I am setting up a cluster environment using Torque 2.3.7 and Maui 3.2.6. These are older version however they are part cluster management software package. On the cluster I have setup 2 queues as below:

# Create and define queue standard
create queue standard
set queue standard queue_type = Execution
set queue standard Priority = 15
set queue standard max_queuable = 60
set queue standard max_running = 40
set queue standard resources_max.walltime = 72:00:00
set queue standard resources_default.neednodes = standard
set queue standard resources_default.walltime = 24:00:00
set queue standard max_user_run = 10
set queue standard enabled = True
set queue standard started = True
# Create and define queue habeus
create queue habeus
set queue habeus queue_type = Execution
set queue habeus Priority = 16
set queue habeus max_queuable = 16
set queue habeus max_running = 8
set queue habeus resources_max.walltime = 72:00:00
set queue habeus resources_default.neednodes = habeus
set queue habeus resources_default.walltime = 24:00:00
set queue habeus max_user_run = 4
set queue habeus enabled = True
set queue habeus started = True
# Set server attributes.
set server scheduling = True
set server acl_hosts = pbs_server
set server acl_hosts += pbs_oscar
set server acl_hosts += hpc
set server acl_hosts += hpc00
set server managers = root at hpc
set server managers += root at hpc00
set server operators = root at hpc
set server operators += root at hpc00
set server default_queue = standard
set server log_events = 64
set server mail_from = hpcadmin
set server query_other_jobs = True
set server scheduler_iteration = 60
set server node_check_rate = 150
set server tcp_timeout = 6
set server submit_hosts = pbs_server
set server submit_hosts += pbs_oscar
set server submit_hosts += hpc00
set server submit_hosts += hpc
set server log_file_roll_depth = 20
set server log_keep_days = 30
set server next_job_number = 3466

Each node of the standard queue are setup like and there are 12 nodes with 8 cores on each node:
usqhpc01 np=8 allnodes standard
usqhpc02 np=8 allnodes standard
usqhpc03 np=8 allnodes standard
usqhpc04 np=8 allnodes standard
There is only one node on the habeus queue and its setup in the nodes file is:
habeus np=24 habeus

To me both queues are setup the same however when a job is run using "#PBS -l nodes=1:ppn=2" on the standard queue it gets deferred with the following error:

State: Idle  EState: Deferred
Creds:  user:youngr  group:ict  class:standard  qos:DEFAULT
WallTime: 00:00:00 of 00:05:00
SubmitTime: Thu Aug 11 13:25:25
  (Time Queued  Total: 3:33:22  Eligible: 00:00:00)

Total Tasks: 2

Req[0]  TaskCount: 2  Partition: ALL
Network: [NONE]  Memory >= 0  Disk >= 0  Swap >= 0
Opsys: [NONE]  Arch: [NONE]  Features: [standard][hpc02]

IWD: [NONE]  Executable:  [NONE]
Bypass: 0  StartCount: 0
PartitionMask: [ALL]
Flags:       RESTARTABLE

job is deferred.  Reason:  NoResources  (cannot create reservation for job '3466' (intital reservation attempt)
Holds:    Defer  (hold reason:  NoResources)
PE:  2.00  StartPriority:  32
cannot select job 3466 for partition DEFAULT (job hold active)

But when the exact same job is run on the habeus queue, the job runs and completes correctly.
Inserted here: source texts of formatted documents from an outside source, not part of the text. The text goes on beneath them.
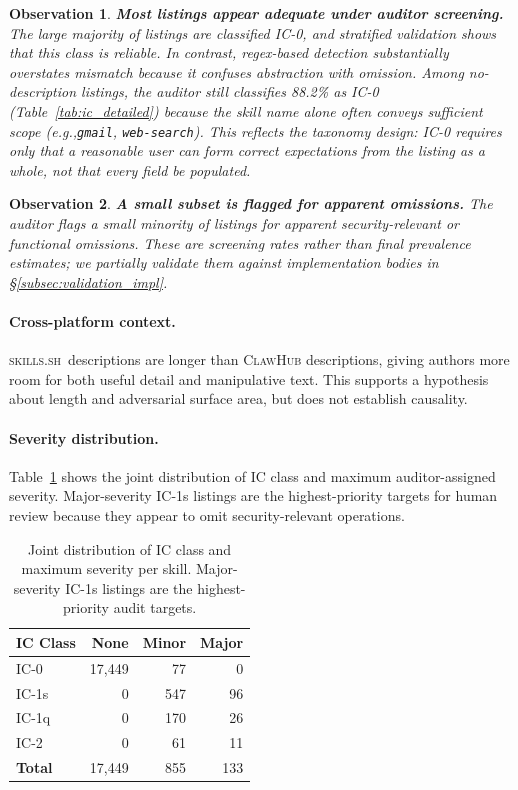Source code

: \documentclass[11pt]{article}
\newtheorem{observation}{Observation}
\newcommand{\clawhub}{\textsc{ClawHub}\xspace}
\newcommand{\skillssh}{\textsc{skills.sh}\xspace}
\newcommand{\eg}{\textit{e.g.,}\xspace}
\begin{document}
\begin{observation}
\textbf{Most listings appear adequate under auditor screening.}
The large majority of listings are classified IC-0, and
stratified validation shows that this class is reliable.
In contrast, regex-based detection substantially overstates
mismatch because it confuses abstraction with omission.
Among no-description listings, the auditor still classifies
88.2\% as IC-0 (Table~\ref{tab:ic_detailed}) because
the skill \emph{name} alone often conveys sufficient scope
(\eg \texttt{gmail}, \texttt{web-search}).
This reflects the taxonomy design: IC-0 requires only that
a reasonable user can form correct expectations from the
listing as a whole, not that every field be populated.
\end{observation}

\begin{observation}
\textbf{A small subset is flagged for apparent omissions.}
The auditor flags a small minority of listings for apparent
security-relevant or functional omissions.
These are screening rates rather than final prevalence
estimates; we partially validate them against implementation
bodies in \S\ref{subsec:validation_impl}.
\end{observation}

\paragraph{Cross-platform context.}
\skillssh\ descriptions are longer than \clawhub{}
descriptions, giving authors more room for both useful
detail and manipulative text.
This supports a hypothesis about length and adversarial
surface area, but does not establish causality.

\paragraph{Severity distribution.}
Table~\ref{tab:severity} shows the joint distribution of
IC class and maximum auditor-assigned severity.
Major-severity IC-1s listings are the highest-priority
targets for human review because they appear to omit
security-relevant operations.

\begin{table}[t]
\centering\small
\begin{tabular}{lrrr}
\toprule
\textbf{IC Class} & \textbf{None} & \textbf{Minor} & \textbf{Major} \\
\midrule
IC-0  & 17,449 & 77 & 0 \\
IC-1s & 0 & 547 & 96 \\
IC-1q & 0 & 170 & 26 \\
IC-2  & 0 & 61  & 11 \\
\midrule
\textbf{Total} & 17,449 & 855 & 133 \\
\bottomrule
\end{tabular}
\caption{Joint distribution of IC class and maximum severity
per skill. Major-severity IC-1s listings are the
highest-priority audit targets.}
\label{tab:severity}
\end{table}
\end{document}
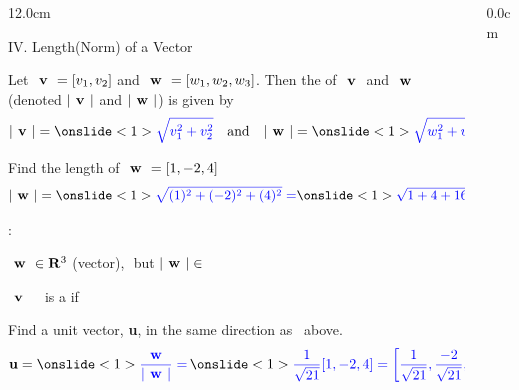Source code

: \begin{frame}
\begin{columns}
\begin{column}{12.0cm}

{IV. Length(Norm) of a Vector}

\vspace{0.2cm}

\scriptsize

\DEF Let $\V = [v_1,v_2]$ and $\W = [w_1,w_2,w_3]$.  Then the  of $\V$ and $\W$ (denoted $|\V|$ and $|\W|$) is given by
\begin{align*}
	|\V| = \ON<1>{\B{\sqrt{v_1^2 + v_2^2}}} \quad \text{and} \quad |\W| = \ON<1>{\B{\sqrt{w_1^2 + w_2^2 + w_3^2}}}
\end{align*}

\EX Find the length of $\W = [1,-2,4]$
\begin{align*}
	|\W| = \ON<1>{\B{\sqrt{(1)^2 + (-2)^2 + (4)^2} =}} \ON<1>{\B{\sqrt{1+4+16} = \sqrt{21}}}
\end{align*}

:

\vspace{0.1cm}

\OBUL $\W \in \RE^3$ (vector),\,\, but $|\W| \in $ \\

\vspace{0.4cm}

\DEF $\V$ \,\,\, is a  if \,\,\, 

\vspace{0.4cm}

\EX Find a unit vector, {\bf u}, in the same direction as \W \, above.
\begin{align*}
	{\bf u} = \ON<1>{\B{\frac{\W}{|\W|} =\,}} \ON<1>{\B{\frac{1}{\sqrt{21}}[1,-2,4] = \left[\frac{1}{\sqrt{21}},\frac{-2}{\sqrt{21}},\frac{4}{\sqrt{21}}\right]}} \\
\end{align*}

\end{column}
\begin{column}{0.0cm}\end{column}
\end{columns}
\end{frame}


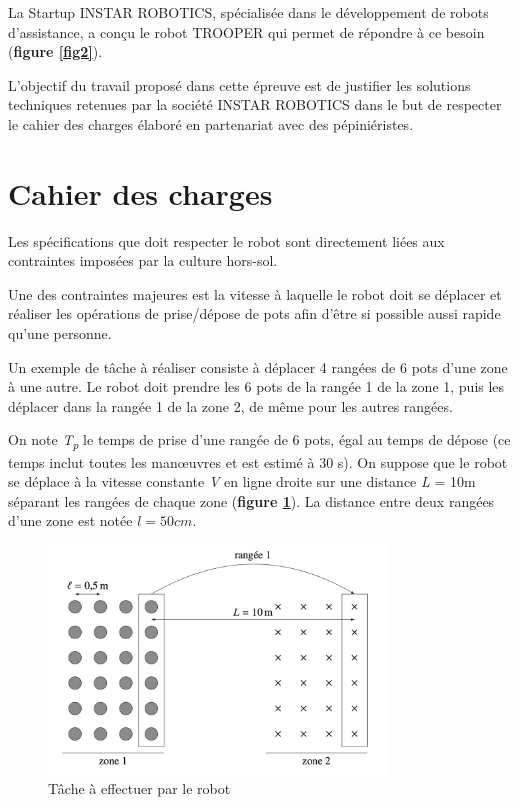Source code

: La Startup INSTAR ROBOTICS, spécialisée dans le développement de robots
d'assistance, a conçu le robot TROOPER qui permet de répondre à ce
besoin (\textbf{figure \ref{fig2}}).

L'objectif du travail proposé dans cette épreuve est de justifier les
solutions techniques retenues par la société INSTAR ROBOTICS dans le but
de respecter le cahier des charges élaboré en partenariat avec des
pépiniéristes.

\section{Cahier des charges}\label{partie-ii---cahier-des-charges}


Les spécifications que doit respecter le robot sont directement liées
aux contraintes imposées par la culture hors-sol.

Une des contraintes majeures est la vitesse à laquelle le robot doit se
déplacer et réaliser les opérations de prise/dépose de pots afin d'être
si possible aussi rapide qu'une personne.

Un exemple de tâche à réaliser consiste à déplacer 4 rangées de 6 pots
d'une zone à une autre. Le robot doit prendre les 6 pots de la rangée 1
de la zone 1, puis les déplacer dans la rangée 1 de la zone 2, de même
pour les autres rangées.

On note \emph{T\textsubscript{p}} le temps de prise d'une rangée de 6
pots, égal au temps de dépose (ce temps inclut toutes les manœuvres et
est estimé à 30 s). On suppose que le robot se déplace à la vitesse
constante \emph{V} en ligne droite sur une distance \emph{L} = 10m
séparant les rangées de chaque zone (\textbf{figure \ref{fig3}}). La distance
entre deux rangées d'une zone est notée $l = 50cm$.


\begin{figure}[!htb]
\begin{center}
\includegraphics[width=0.8\textwidth]{images/fig3.jpg}
\caption{Tâche à effectuer par le robot  \label{fig3}}
\end{center}
\end{figure}


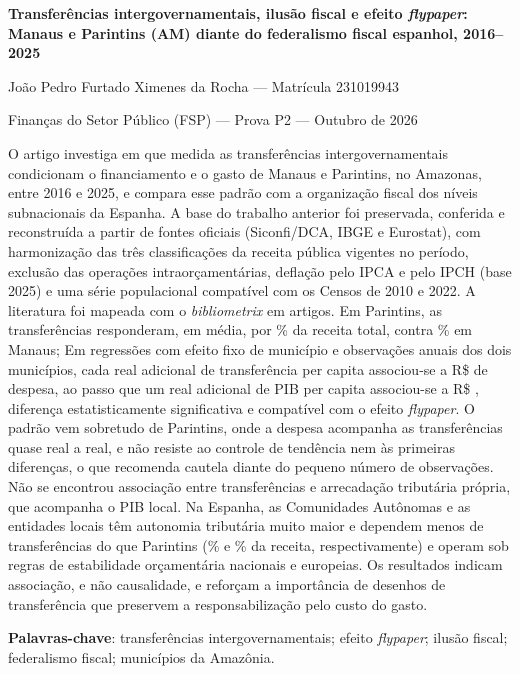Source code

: \documentclass[article,11pt,oneside,a4paper,english,brazil,sumario=tradicional]{abntex2}
\begin{document}
\frenchspacing

\begin{center}
{\large\bfseries Transferências intergovernamentais, ilusão fiscal e efeito \textit{flypaper}: Manaus e Parintins (AM) diante do federalismo fiscal espanhol, 2016--2025\par}
\vspace{0.4cm}
{\normalsize João Pedro Furtado Ximenes da Rocha --- Matrícula 231019943\par}
{\small Finanças do Setor Público (FSP) --- Prova P2 --- Outubro de 2026\par}
\end{center}
\vspace{0.3cm}

\begin{resumoumacoluna}
O artigo investiga em que medida as transferências intergovernamentais condicionam o financiamento e o gasto de Manaus e Parintins, no Amazonas, entre 2016 e 2025, e compara esse padrão com a organização fiscal dos níveis subnacionais da Espanha. A base do trabalho anterior foi preservada, conferida e reconstruída a partir de fontes oficiais (Siconfi/DCA, IBGE e Eurostat), com harmonização das três classificações da receita pública vigentes no período, exclusão das operações intraorçamentárias, deflação pelo IPCA e pelo IPCH (base 2025) e uma série populacional compatível com os Censos de 2010 e 2022. A literatura foi mapeada com o \textit{bibliometrix} em \bibDocs{} artigos. Em Parintins, as transferências responderam, em média, por \depParMedia\% da receita total, contra \depManMedia\% em Manaus; Em regressões com efeito fixo de município e \nUm{} observações anuais dos dois municípios, cada real adicional de transferência per capita associou-se a R\$ \bTrUm{} de despesa, ao passo que um real adicional de PIB per capita associou-se a R\$ \bPibUm{}, diferença estatisticamente significativa e compatível com o efeito \textit{flypaper}. O padrão vem sobretudo de Parintins, onde a despesa acompanha as transferências quase real a real, e não resiste ao controle de tendência nem às primeiras diferenças, o que recomenda cautela diante do pequeno número de observações. Não se encontrou associação entre transferências e arrecadação tributária própria, que acompanha o PIB local. Na Espanha, as Comunidades Autônomas e as entidades locais têm autonomia tributária muito maior e dependem menos de transferências do que Parintins (\esDepCA\% e \esDepLoc\% da receita, respectivamente) e operam sob regras de estabilidade orçamentária nacionais e europeias. Os resultados indicam associação, e não causalidade, e reforçam a importância de desenhos de transferência que preservem a responsabilização pelo custo do gasto.

\vspace{\onelineskip}
\noindent\textbf{Palavras-chave}: transferências intergovernamentais; efeito \textit{flypaper}; ilusão fiscal; federalismo fiscal; municípios da Amazônia.
\end{resumoumacoluna}
\end{document}
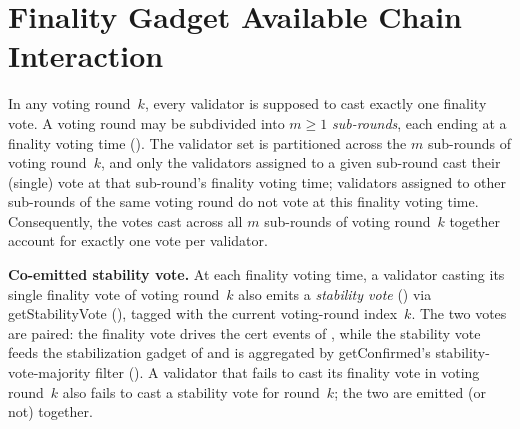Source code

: \ifx\litemode\undefined\documentclass{article}\fi
\newcommand{\getStabilityVote}{\textsf{getStabilityVote}\xspace}
\newcommand{\getConfirmed}{\textsf{getConfirmed}\xspace}
\renewcommand{\paragraph}[1]{\vspace{7pt}\noindent\textbf{#1}}
\theoremstyle{plain}
\theoremstyle{definition}
\theoremstyle{remark}
\begin{document}
\section{Finality Gadget Available Chain Interaction}\label{sec:fg-ac-interaction}

In any voting round~$k$, every validator is supposed to cast exactly one finality vote.
A voting round may be subdivided into $m \geq 1$ \emph{sub-rounds}, each ending at a finality voting time ().
The validator set is partitioned across the $m$ sub-rounds of voting round~$k$, and only the validators assigned to a given sub-round cast their (single) vote at that sub-round's finality voting time; validators assigned to other sub-rounds of the same voting round do not vote at this finality voting time.
Consequently, the votes cast across all $m$ sub-rounds of voting round~$k$ together account for exactly one vote per validator.

\paragraph{Co-emitted stability vote.}
At each finality voting time, a validator casting its single finality vote of voting round~$k$ also emits a \emph{stability vote} () via \getStabilityVote{} (), tagged with the current voting-round index~$k$.
The two votes are paired: the finality vote drives the cert events of , while the stability vote feeds the stabilization gadget of  and is aggregated by \getConfirmed{}'s stability-vote-majority filter ().
A validator that fails to cast its finality vote in voting round~$k$ also fails to cast a stability vote for round~$k$; the two are emitted (or not) together.
\end{document}
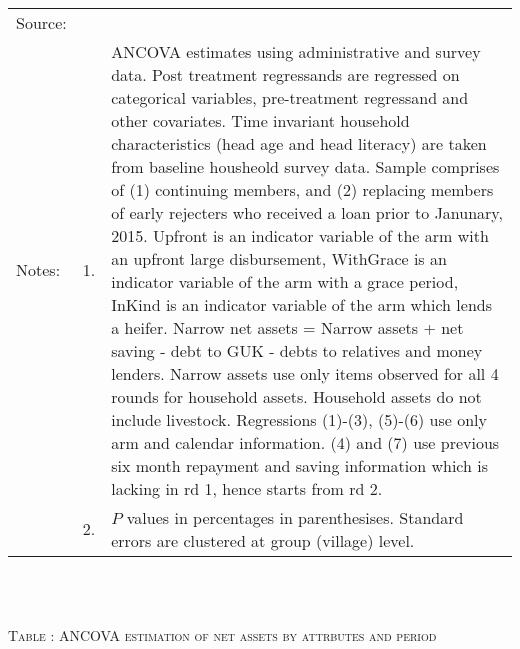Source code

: \begin{minipage}[t]{14cm}
\\
\renewcommand{\arraystretch}{.8}
\setlength{\tabcolsep}{1pt} \begin{tabular}{>{\hfill\scriptsize}p{1cm}<{}>{\hfill\scriptsize}p{.25cm}<{}>{\scriptsize}p{12cm}<{\hfill}} 
Source:& \multicolumn{2}{l}{\scriptsize Estimated with GUK administrative and survey data.}\\
Notes: & 1. & ANCOVA estimates using administrative and survey data. Post treatment regressands are regressed on categorical variables, pre-treatment regressand and other covariates. Time invariant household characteristics (head age and head literacy) are taken from baseline housheold survey data. Sample comprises of (1) continuing members, and (2) replacing members of early rejecters who received a loan prior to Janunary, 2015.  \textsf{Upfront} is an indicator variable of the arm with an upfront large disbursement, \textsf{WithGrace} is an indicator variable of the arm with a grace period, \textsf{InKind} is an indicator variable of the arm which lends a heifer. Narrow net assets = Narrow assets + net saving - debt to GUK - debts to relatives and money lenders. Narrow assets use only items observed for all 4 rounds for household assets. Household assets do not include livestock. Regressions (1)-(3), (5)-(6) use only arm and calendar information. (4) and (7) use previous six month repayment and saving information which is lacking in rd 1, hence starts from rd 2.\\
& 2. &  $P$ values in percentages in parenthesises. Standard errors are clustered at group (village) level. %
 \end{tabular}
\end{minipage} \\\\\hspace{-1cm}\begin{minipage}[t]{14cm} \hfil\textsc{\normalsize Table \thetable: ANCOVA estimation of net assets by attrbutes and period\label{tab ANCOVA net assets timevarying attributes}}\\ \setlength{\tabcolsep}{1pt}
  \setlength{\baselineskip}{8pt}

\end{minipage}
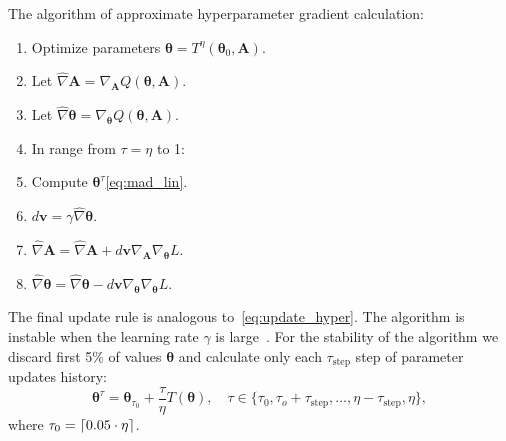 \documentclass[smallextended]{svjour3}
\DeclarePairedDelimiter\ceil{\lceil}{\rceil}
\begin{document}
The algorithm of approximate hyperparameter gradient calculation:
\begin{enumerate}
\item Optimize  parameters $\boldsymbol{\theta} = T^\eta(\boldsymbol{\theta}_0, \mathbf{A})$.
\item Let $\hat{\nabla} \mathbf{A} = \nabla_\mathbf{A} Q(\boldsymbol{\theta}, \mathbf{A}).$ 
\item Let $\hat{\nabla} \boldsymbol{\theta} = \nabla_{\boldsymbol{\theta}} Q(\boldsymbol{\theta}, \mathbf{A}).$ 
\item In range from $\tau = \eta$ to  1:
\item Compute $\boldsymbol{\theta}^\tau$\eqref{eq:mad_lin}.
\item $d\mathbf{v} =  \gamma \hat{\nabla} {\boldsymbol{\theta}}$.
\item $\hat{\nabla} \mathbf{A} =  \hat{\nabla} \mathbf{A} + d\mathbf{v}\nabla_{\mathbf{A}} \nabla_{\boldsymbol{\theta}} L$.
\item $\hat{\nabla} \boldsymbol{\theta}  = \hat{\nabla} \boldsymbol{\theta}  - d\mathbf{v}\nabla_{\boldsymbol{\theta}} \nabla_{\boldsymbol{\theta}} L$.
\end{enumerate}
The final update rule is analogous to~\eqref{eq:update_hyper}.
The algorithm is instable when the learning rate $\gamma$ is large~\cite{hyper_mad}. For the stability of the algorithm we discard first 5\% of values  $\boldsymbol{\theta}$ and calculate only each $\tau_\text{step}$ step of parameter updates history:
\begin{equation}
\label{eq:mad_lin2}
\boldsymbol{\theta}^\tau = \boldsymbol{\theta}_{\tau_0} + \frac{\tau}{\eta} T(\boldsymbol{\theta}), \quad \tau \in \{\tau_0, \tau_o + \tau_\text{step}, \dots,\eta - \tau_\text{step}, \eta\},
\end{equation}
where $\tau_0 = \ceil{0.05 \cdot \eta}$.
\end{document}
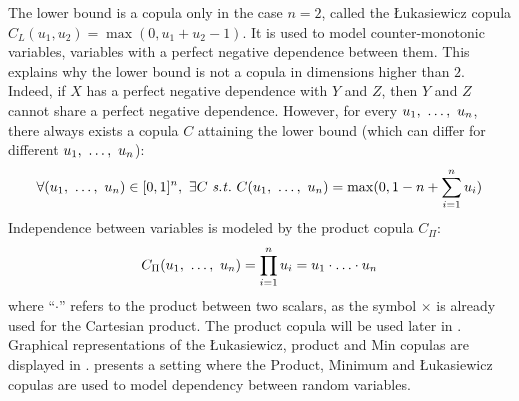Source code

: The lower bound is a copula only in the case $n=2$, called the \L ukasiewicz copula $C_L(u_1,u_2)=\max(0,u_1+u_2-1)$. It is used to model counter-monotonic variables, \ie variables with a perfect negative dependence between them. This explains why the lower bound is not a copula in dimensions higher than $2$. Indeed, if $X$ has a perfect negative dependence with $Y$ and $Z$, then $Y$ and $Z$ cannot share a perfect negative dependence. However, for every $u_1, ~\ldots, ~ u_n$, there always exists a copula $C$ attaining the lower bound (which can differ for different $u_1, ~\ldots, ~ u_n$):
\begin{eqnarray*}
    \forall (u_1\enum u_n)\in[0,1]^n,~\exists C \text{ \st }~C(u_1\enum u_n) = \max(0, 1-n+\sum_{i=1}^n u_i)
\end{eqnarray*}
Independence between variables is modeled by the product copula $C_\Pi$:
\begin{equation*}
    C_\Pi(u_1, ~\ldots, ~ u_n)=\prod_{i=1}^n u_i = u_1\cdot\ldots\cdot u_n
\end{equation*}
where ``$\cdot$'' refers to the product between two scalars, as the symbol $\times$ is already used for the Cartesian product. The product copula will be used later in . Graphical representations of the \L ukasiewicz, product and Min copulas are displayed in .  presents a setting where the Product, Minimum and \L ukasiewicz copulas are used to model dependency between random variables.

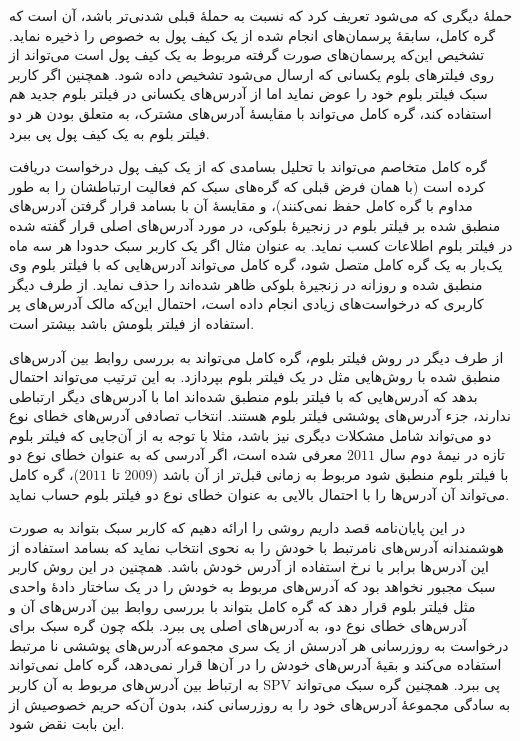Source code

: حملهٔ دیگری که می‌شود تعریف کرد که نسبت به حملهٔ قبلی شدنی‌تر باشد، آن است که گره کامل، سابقهٔ پرسمان‌های انجام شده از یک کیف پول به خصوص را ذخیره نماید. تشخیص این‌که پرسمان‌های صورت گرفته مربوط به یک کیف پول است می‌تواند از روی فیلتر‌های بلوم یکسانی که ارسال می‌شود تشخیص داده شود. همچنین اگر کاربر سبک فیلتر بلوم خود را عوض نماید اما از آدرس‌های یکسانی در فیلتر بلوم جدید هم استفاده کند،‌ گره کامل می‌تواند با مقایسهٔ آدرس‌های مشترک، به متعلق بودن هر دو فیلتر بلوم به یک کیف پول پی ببرد.

گره کامل متخاصم می‌تواند با تحلیل بسامدی که از یک کیف پول درخواست دریافت کرده است (با همان فرض قبلی که گره‌های سبک کم فعالیت ارتباطشان را به طور مداوم با گره کامل حفظ نمی‌کنند)، و مقایسهٔ آن با بسامد قرار گرفتن آدرس‌های منطبق شده بر فیلتر بلوم در زنجیرهٔ بلوکی، در مورد آدرس‌های اصلی قرار گفته شده در فیلتر بلوم اطلاعات کسب نماید. به عنوان مثال اگر یک کاربر سبک حدودا هر سه ماه یک‌بار به یک گره کامل متصل شود، گره کامل می‌تواند آدرس‌هایی که با فیلتر بلوم وی منطبق شده و روزانه در زنجیرهٔ بلوکی ظاهر شده‌اند را حذف نماید. از طرف دیگر کاربری که درخواست‌های زیادی انجام داده است، احتمال این‌که مالک آدرس‌های پر استفاده از فیلتر بلومش باشد بیشتر است. 

از طرف دیگر در روش فیلتر بلوم، گره کامل می‌تواند به بررسی روابط بین آدرس‌های منطبق شده با روش‌هایی مثل \cite{Meiklejohn2013} در یک فیلتر بلوم بپردازد. به این ترتیب می‌تواند احتمال بدهد که آدرس‌هایی که با فیلتر بلوم منطبق شده‌اند اما با آدرس‌های دیگر ارتباطی ندارند، جزء آدرس‌های پوششی فیلتر بلوم هستند\cite{Gervais2014}.  انتخاب تصادفی آدرس‌های خطای نوع دو می‌تواند شامل مشکلات دیگری نیز باشد، مثلا با توجه به \cite{Gervais2014} از آن‌جایی که فیلتر بلوم تازه در نیمهٔ دوم سال $2011$ معرفی شده است، اگر آدرسی که به عنوان خطای نوع دو با فیلتر بلوم منطبق شود مربوط به زمانی قبل‌تر از آن باشد ($2009$ تا $2011$)، گره کامل می‌تواند آن آدرس‌ها را با احتمال بالایی به عنوان خطای نوع دو فیلتر بلوم حساب نماید.

در این پایان‌نامه قصد داریم روشی را ارائه دهیم که کاربر سبک بتواند به صورت هوشمندانه آدرس‌های نامرتبط با خودش را به نحوی انتخاب نماید که بسامد استفاده از این آدرس‌ها برابر با نرخ استفاده از آدرس خودش باشد. همچنین در این روش کاربر سبک مجبور نخواهد بود که آدرس‌های مربوط به خودش را در یک ساختار دادهٔ واحدی مثل فیلتر بلوم قرار دهد که گره کامل بتواند با بررسی روابط بین آدرس‌های آن و آدرس‌های خطای نوع دو،‌ به آدرس‌های اصلی پی ببرد. بلکه چون گره سبک برای درخواست به روزرسانی هر آدرسش از یک سری مجموعه آدرس‌های پوششی نا مرتبط استفاده می‌کند و بقیهٔ آدرس‌های خودش را در آن‌ها قرار نمی‌دهد، گره کامل نمی‌تواند به ارتباط بین آدرس‌های مربوط به آن کاربر SPV پی ببرد. همچنین گره سبک می‌تواند به سادگی مجموعهٔ آدرس‌های خود را به روزرسانی کند، بدون آن‌که حریم خصوصیش از این بابت نقض شود.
If I select 1 core on 1 or more nodes the same job also runs correctly. I have tried different parameters on the standard queue but it still won't run a job using more than 1 core. The maui log files don't provide any information as to what is happening.

Has anybody seen this problem before and fixed it or provide some hints on how to fix it.